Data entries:
....................
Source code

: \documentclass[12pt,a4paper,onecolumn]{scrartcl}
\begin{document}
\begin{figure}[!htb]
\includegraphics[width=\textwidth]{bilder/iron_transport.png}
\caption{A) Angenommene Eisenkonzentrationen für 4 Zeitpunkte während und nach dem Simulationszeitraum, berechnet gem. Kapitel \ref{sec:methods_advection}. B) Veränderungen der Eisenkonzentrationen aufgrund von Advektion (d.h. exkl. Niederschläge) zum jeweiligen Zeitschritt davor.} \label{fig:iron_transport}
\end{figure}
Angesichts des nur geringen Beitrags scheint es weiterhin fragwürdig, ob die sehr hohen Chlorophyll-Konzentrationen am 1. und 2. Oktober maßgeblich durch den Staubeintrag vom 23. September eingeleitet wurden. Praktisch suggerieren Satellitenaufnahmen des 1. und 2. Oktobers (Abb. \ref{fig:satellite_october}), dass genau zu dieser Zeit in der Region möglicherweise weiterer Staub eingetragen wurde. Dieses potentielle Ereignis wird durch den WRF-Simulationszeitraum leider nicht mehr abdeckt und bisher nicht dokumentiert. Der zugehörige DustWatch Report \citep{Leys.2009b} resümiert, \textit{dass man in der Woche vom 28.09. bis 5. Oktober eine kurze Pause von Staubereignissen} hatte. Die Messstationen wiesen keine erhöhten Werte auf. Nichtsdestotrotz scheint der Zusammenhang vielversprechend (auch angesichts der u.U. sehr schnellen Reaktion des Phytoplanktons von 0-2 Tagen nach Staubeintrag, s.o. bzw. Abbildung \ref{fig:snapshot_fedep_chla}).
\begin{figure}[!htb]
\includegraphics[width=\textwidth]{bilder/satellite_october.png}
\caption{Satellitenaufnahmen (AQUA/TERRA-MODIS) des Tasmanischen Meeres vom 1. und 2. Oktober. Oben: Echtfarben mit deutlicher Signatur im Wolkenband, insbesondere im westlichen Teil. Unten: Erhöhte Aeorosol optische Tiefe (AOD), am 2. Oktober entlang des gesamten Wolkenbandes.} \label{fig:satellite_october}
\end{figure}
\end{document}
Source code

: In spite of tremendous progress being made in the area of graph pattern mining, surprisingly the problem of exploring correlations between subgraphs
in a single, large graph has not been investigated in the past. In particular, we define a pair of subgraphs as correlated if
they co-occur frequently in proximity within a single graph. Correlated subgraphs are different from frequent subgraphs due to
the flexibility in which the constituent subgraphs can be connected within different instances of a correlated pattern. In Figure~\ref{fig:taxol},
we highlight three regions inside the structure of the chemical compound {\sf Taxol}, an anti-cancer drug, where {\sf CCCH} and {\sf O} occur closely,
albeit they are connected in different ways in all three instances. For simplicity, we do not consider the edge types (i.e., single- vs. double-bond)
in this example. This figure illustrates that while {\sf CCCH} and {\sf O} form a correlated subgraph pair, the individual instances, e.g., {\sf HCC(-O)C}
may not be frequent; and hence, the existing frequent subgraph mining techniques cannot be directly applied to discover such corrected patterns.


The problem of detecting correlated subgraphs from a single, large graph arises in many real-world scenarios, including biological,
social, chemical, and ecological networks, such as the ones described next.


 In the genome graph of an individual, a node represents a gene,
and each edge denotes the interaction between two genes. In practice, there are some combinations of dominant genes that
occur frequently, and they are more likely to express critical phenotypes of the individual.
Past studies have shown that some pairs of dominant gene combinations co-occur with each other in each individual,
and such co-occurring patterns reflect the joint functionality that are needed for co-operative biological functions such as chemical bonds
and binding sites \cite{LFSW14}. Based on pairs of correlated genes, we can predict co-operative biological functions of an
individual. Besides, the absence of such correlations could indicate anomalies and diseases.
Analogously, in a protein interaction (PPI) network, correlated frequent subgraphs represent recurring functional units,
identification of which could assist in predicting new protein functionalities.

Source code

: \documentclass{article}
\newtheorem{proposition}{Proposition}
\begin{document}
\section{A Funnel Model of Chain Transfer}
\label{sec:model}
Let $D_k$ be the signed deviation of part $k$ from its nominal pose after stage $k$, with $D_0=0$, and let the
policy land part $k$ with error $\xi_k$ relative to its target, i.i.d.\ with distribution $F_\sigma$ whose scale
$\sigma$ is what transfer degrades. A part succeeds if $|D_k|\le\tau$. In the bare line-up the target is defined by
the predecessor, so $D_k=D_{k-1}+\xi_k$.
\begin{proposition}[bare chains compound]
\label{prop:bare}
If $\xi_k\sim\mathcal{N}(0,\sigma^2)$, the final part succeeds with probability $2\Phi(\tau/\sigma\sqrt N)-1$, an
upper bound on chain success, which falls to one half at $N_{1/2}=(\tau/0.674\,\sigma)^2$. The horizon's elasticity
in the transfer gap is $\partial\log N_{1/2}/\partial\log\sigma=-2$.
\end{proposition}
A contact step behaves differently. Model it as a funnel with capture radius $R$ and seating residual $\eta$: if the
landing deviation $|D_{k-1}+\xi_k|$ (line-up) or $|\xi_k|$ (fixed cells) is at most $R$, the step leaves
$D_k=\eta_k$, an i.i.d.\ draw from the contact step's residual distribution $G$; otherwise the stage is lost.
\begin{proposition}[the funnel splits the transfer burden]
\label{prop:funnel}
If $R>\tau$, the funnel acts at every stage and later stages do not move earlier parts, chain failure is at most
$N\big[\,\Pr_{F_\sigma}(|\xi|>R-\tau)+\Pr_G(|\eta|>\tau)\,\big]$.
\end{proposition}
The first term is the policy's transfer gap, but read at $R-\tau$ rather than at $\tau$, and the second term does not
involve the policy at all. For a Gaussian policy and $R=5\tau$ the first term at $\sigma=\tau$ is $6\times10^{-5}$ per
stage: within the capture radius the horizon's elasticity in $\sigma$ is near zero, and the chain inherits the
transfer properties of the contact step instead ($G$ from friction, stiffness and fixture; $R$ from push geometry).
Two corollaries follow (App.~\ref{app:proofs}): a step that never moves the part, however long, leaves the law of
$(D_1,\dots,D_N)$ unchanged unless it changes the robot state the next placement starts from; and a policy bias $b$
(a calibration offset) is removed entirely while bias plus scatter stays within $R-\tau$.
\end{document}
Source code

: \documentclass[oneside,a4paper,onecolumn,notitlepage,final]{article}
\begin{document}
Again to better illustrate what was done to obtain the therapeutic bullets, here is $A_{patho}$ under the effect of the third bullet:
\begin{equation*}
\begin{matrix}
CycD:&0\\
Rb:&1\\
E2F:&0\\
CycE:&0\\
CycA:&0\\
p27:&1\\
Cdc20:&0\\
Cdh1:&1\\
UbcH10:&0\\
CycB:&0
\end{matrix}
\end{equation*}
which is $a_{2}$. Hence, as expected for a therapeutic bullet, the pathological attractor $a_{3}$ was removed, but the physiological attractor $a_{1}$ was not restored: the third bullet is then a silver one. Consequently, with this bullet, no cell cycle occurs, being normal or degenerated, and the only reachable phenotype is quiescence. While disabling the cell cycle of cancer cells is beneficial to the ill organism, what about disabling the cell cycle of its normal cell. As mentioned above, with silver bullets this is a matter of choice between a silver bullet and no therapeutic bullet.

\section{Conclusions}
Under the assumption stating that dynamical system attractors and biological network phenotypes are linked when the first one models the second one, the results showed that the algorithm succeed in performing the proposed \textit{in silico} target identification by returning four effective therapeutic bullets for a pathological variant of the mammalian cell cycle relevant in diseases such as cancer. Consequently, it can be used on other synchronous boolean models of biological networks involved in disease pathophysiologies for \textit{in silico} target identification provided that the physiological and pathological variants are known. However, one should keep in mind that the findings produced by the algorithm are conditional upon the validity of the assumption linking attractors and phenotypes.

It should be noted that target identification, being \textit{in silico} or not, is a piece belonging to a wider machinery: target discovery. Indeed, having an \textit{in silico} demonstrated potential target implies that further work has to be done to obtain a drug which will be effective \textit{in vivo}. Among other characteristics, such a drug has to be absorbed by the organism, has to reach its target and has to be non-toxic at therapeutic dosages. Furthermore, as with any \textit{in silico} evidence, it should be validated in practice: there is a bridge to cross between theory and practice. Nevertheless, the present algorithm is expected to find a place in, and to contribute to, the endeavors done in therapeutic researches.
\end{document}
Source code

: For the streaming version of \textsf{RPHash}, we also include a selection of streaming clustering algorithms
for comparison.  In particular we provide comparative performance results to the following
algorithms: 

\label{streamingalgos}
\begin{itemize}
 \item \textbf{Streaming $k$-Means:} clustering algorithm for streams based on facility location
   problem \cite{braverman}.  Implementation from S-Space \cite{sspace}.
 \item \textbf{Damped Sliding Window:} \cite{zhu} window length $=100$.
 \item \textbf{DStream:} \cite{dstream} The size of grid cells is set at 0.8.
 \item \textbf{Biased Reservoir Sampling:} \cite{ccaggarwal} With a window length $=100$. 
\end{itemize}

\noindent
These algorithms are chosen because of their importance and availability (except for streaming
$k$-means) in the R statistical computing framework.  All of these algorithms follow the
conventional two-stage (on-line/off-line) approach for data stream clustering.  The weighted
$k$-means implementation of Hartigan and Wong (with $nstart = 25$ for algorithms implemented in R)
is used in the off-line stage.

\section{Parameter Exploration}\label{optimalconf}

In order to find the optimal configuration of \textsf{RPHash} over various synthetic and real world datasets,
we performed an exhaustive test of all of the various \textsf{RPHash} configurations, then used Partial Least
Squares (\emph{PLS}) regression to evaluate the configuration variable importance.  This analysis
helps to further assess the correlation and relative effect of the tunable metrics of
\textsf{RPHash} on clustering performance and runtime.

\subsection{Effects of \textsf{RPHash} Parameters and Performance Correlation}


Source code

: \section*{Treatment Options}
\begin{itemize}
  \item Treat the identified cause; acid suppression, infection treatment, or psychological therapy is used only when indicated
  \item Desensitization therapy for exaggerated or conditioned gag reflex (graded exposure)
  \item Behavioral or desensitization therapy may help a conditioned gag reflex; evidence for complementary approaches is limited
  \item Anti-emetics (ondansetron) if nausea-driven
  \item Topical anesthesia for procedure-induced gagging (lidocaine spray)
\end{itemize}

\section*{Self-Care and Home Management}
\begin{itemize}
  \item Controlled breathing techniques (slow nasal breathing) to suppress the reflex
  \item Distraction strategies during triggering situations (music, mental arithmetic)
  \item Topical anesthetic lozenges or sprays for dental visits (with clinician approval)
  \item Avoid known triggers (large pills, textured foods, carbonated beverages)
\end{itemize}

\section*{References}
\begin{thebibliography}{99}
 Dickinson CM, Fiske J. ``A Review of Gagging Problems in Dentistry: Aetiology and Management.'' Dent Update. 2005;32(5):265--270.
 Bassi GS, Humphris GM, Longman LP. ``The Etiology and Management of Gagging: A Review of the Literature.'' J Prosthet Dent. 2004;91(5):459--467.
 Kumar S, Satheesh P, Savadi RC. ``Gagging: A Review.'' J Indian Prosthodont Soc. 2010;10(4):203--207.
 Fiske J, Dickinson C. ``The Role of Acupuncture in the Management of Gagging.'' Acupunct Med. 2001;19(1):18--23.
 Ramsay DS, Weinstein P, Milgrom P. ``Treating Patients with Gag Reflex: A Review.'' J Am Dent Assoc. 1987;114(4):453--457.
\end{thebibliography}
....................
THE TASK →
Above are some records; copy exactly the lines from the one with "involve the policy" through the one with "transfer properties of", both included, and no others.

WORKED SOLUTION →
involve the policy at all. For a Gaussian policy and $R=5\tau$ the first term at $\sigma=\tau$ is $6\times10^{-5}$ per
stage: within the capture radius the horizon's elasticity in $\sigma$ is near zero, and the chain inherits the
transfer properties of the contact step instead ($G$ from friction, stiffness and fixture; $R$ from push geometry).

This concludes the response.